- [Work to complete]:
Search the listing for "Client의" and copy every line where it appears.

===== Material shown

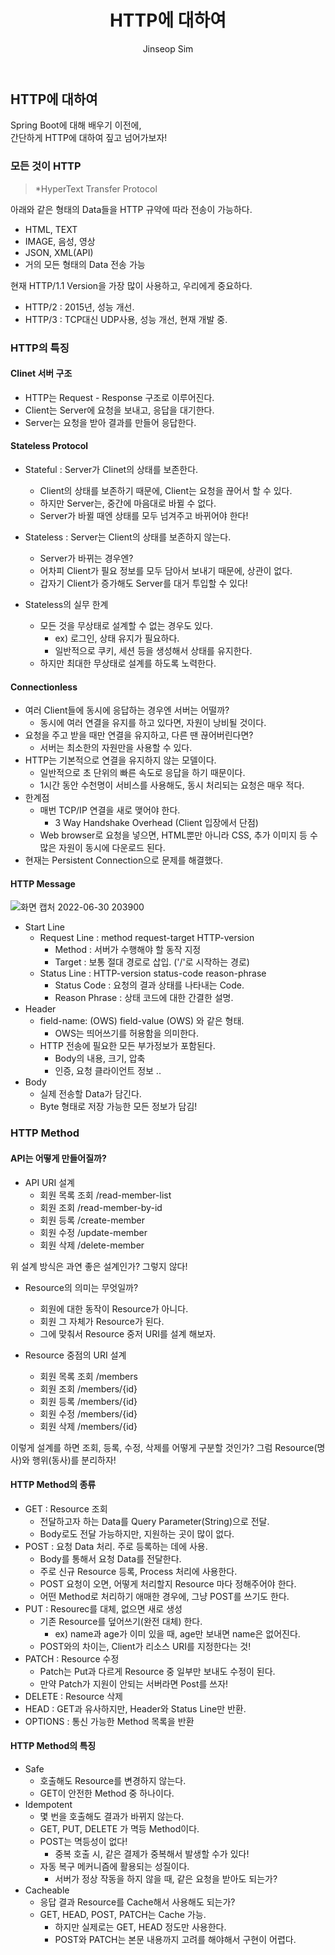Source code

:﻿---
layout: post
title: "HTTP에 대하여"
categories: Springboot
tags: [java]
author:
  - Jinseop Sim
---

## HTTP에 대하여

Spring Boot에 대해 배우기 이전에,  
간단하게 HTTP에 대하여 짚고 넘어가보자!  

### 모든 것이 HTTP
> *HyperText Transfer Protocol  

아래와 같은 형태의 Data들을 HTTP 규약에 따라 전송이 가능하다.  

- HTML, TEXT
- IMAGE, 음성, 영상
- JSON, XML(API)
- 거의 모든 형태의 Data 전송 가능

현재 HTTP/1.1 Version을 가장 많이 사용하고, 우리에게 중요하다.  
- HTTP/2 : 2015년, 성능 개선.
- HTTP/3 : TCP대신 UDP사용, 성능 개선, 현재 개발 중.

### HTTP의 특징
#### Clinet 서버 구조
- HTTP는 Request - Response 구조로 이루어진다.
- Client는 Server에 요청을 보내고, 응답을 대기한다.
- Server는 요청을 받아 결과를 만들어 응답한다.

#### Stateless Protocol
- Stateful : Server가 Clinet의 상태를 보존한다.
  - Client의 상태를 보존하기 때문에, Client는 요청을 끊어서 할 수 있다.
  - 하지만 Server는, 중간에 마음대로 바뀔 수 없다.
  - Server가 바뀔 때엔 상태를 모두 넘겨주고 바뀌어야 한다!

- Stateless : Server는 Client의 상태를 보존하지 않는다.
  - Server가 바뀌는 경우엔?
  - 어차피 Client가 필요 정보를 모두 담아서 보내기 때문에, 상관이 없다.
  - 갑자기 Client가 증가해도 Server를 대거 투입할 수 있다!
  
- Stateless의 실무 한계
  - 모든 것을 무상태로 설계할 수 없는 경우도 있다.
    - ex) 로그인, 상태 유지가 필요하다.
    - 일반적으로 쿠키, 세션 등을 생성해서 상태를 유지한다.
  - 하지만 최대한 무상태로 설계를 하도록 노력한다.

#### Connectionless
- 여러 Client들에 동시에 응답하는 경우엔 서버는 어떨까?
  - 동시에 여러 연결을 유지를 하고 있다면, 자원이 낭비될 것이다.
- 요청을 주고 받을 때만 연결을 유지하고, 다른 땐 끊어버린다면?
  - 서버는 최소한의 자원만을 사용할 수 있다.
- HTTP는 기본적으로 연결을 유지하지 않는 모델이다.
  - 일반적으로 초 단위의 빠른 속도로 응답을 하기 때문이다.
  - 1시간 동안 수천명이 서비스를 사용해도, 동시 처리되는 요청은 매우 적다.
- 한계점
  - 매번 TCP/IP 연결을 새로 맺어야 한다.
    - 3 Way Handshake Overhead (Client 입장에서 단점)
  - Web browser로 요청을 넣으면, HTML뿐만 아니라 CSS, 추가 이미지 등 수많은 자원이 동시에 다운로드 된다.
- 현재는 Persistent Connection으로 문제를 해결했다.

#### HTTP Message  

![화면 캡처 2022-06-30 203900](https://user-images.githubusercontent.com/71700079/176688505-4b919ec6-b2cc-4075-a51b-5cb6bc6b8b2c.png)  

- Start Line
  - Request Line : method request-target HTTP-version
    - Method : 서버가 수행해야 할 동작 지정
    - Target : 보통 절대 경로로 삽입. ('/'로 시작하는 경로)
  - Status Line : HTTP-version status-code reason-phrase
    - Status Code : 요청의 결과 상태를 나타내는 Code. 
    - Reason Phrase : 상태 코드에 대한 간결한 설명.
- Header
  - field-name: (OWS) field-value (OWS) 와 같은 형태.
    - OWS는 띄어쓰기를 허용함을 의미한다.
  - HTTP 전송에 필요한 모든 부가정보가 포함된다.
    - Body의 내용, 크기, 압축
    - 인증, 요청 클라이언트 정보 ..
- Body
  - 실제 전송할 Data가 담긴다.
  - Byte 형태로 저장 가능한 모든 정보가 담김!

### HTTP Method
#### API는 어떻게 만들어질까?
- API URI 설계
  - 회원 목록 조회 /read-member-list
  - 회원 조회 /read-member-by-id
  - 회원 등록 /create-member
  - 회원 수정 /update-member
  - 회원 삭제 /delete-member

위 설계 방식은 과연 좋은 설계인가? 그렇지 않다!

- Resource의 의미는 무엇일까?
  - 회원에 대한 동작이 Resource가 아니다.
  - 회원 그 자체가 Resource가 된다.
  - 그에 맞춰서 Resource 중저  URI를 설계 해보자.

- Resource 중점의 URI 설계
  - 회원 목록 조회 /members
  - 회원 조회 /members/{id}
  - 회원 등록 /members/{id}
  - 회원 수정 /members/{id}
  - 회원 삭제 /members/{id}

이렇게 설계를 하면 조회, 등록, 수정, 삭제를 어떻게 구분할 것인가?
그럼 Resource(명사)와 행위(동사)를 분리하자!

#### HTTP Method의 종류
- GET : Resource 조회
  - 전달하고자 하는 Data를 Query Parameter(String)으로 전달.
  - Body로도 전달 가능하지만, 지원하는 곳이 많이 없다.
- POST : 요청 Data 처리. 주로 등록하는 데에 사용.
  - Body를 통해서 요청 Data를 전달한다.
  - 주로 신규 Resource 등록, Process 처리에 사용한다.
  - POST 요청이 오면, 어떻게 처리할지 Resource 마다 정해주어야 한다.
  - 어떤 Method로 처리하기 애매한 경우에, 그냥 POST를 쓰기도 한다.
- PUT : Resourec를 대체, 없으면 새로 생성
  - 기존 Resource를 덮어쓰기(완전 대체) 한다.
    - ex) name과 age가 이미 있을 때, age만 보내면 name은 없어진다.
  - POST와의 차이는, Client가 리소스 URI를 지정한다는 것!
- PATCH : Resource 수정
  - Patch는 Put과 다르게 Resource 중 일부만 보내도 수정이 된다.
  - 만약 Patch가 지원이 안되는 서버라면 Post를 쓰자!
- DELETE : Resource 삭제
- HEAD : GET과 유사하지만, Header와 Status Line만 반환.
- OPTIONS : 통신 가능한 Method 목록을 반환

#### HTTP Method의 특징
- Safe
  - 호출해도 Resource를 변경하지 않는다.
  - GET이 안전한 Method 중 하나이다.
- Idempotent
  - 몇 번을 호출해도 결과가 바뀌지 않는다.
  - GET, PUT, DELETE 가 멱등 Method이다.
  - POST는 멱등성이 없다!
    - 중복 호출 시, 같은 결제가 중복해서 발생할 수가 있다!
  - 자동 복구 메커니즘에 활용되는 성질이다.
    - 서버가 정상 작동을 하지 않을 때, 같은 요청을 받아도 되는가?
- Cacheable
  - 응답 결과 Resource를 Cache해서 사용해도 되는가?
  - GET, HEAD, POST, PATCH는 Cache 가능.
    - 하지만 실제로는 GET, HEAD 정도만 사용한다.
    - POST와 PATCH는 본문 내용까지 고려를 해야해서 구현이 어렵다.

==========
===== Material shown

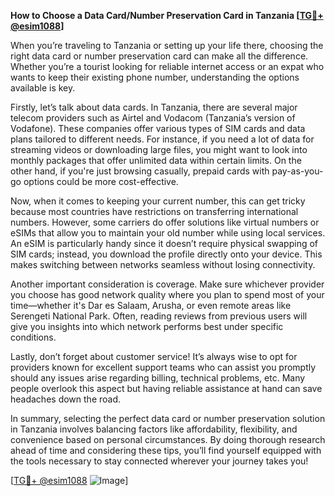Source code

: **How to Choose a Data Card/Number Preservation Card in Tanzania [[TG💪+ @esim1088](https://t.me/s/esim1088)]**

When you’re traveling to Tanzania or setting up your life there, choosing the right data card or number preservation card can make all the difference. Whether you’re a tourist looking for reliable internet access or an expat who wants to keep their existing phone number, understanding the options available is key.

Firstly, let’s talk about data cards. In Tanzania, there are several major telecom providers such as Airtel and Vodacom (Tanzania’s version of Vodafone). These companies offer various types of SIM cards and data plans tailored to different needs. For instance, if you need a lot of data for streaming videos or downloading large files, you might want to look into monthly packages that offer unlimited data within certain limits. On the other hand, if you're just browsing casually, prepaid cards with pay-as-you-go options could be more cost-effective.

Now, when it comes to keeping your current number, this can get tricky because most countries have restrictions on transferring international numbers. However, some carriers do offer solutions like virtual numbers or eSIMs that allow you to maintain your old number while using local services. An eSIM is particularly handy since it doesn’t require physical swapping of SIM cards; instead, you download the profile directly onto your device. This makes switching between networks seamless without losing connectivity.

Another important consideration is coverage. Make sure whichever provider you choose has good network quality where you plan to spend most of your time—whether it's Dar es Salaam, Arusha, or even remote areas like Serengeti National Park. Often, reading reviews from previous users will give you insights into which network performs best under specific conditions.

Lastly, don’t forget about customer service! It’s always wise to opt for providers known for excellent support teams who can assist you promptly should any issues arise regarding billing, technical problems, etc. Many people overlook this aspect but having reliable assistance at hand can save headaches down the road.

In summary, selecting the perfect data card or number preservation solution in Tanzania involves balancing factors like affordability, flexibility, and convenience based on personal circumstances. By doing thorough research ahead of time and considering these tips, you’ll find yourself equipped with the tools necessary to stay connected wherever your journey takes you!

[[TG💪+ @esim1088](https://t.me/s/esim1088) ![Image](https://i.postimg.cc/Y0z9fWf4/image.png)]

==========

- [Answer section]:
  - Client의 상태를 보존하기 때문에, Client는 요청을 끊어서 할 수 있다.
- Stateless : Server는 Client의 상태를 보존하지 않는다.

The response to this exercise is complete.